Each entry needs to be copied exactly, with nothing left out.

[Records from a data source]
***

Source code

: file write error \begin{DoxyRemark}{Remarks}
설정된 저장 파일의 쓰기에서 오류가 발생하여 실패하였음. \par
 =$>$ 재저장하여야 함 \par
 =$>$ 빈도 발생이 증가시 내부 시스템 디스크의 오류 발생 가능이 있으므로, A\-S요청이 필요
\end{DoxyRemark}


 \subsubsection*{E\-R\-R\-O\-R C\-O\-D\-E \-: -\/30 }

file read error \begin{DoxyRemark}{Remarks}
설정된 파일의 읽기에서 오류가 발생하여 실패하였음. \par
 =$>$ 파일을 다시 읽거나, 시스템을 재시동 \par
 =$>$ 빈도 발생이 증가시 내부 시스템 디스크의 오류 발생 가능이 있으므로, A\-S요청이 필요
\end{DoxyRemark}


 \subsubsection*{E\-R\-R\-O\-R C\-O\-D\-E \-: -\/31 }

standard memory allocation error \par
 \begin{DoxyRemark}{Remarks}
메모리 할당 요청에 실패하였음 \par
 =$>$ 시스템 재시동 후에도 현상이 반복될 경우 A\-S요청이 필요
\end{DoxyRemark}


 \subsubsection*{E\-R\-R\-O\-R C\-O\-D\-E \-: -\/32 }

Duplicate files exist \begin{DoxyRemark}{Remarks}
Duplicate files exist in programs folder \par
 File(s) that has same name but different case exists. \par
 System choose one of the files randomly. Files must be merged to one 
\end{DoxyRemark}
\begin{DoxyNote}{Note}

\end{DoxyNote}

***

Written solution:
Source code

: file write error \begin{DoxyRemark}{Remarks}
설정된 저장 파일의 쓰기에서 오류가 발생하여 실패하였음. \par
 =$>$ 재저장하여야 함 \par
 =$>$ 빈도 발생이 증가시 내부 시스템 디스크의 오류 발생 가능이 있으므로, A\-S요청이 필요
\end{DoxyRemark}


 \subsubsection*{E\-R\-R\-O\-R C\-O\-D\-E \-: -\/30 }

file read error \begin{DoxyRemark}{Remarks}
설정된 파일의 읽기에서 오류가 발생하여 실패하였음. \par
 =$>$ 파일을 다시 읽거나, 시스템을 재시동 \par
 =$>$ 빈도 발생이 증가시 내부 시스템 디스크의 오류 발생 가능이 있으므로, A\-S요청이 필요
\end{DoxyRemark}


 \subsubsection*{E\-R\-R\-O\-R C\-O\-D\-E \-: -\/31 }

standard memory allocation error \par
 \begin{DoxyRemark}{Remarks}
메모리 할당 요청에 실패하였음 \par
 =$>$ 시스템 재시동 후에도 현상이 반복될 경우 A\-S요청이 필요
\end{DoxyRemark}


 \subsubsection*{E\-R\-R\-O\-R C\-O\-D\-E \-: -\/32 }

Duplicate files exist \begin{DoxyRemark}{Remarks}
Duplicate files exist in programs folder \par
 File(s) that has same name but different case exists. \par
 System choose one of the files randomly. Files must be merged to one 
\end{DoxyRemark}
\begin{DoxyNote}{Note}

\end{DoxyNote}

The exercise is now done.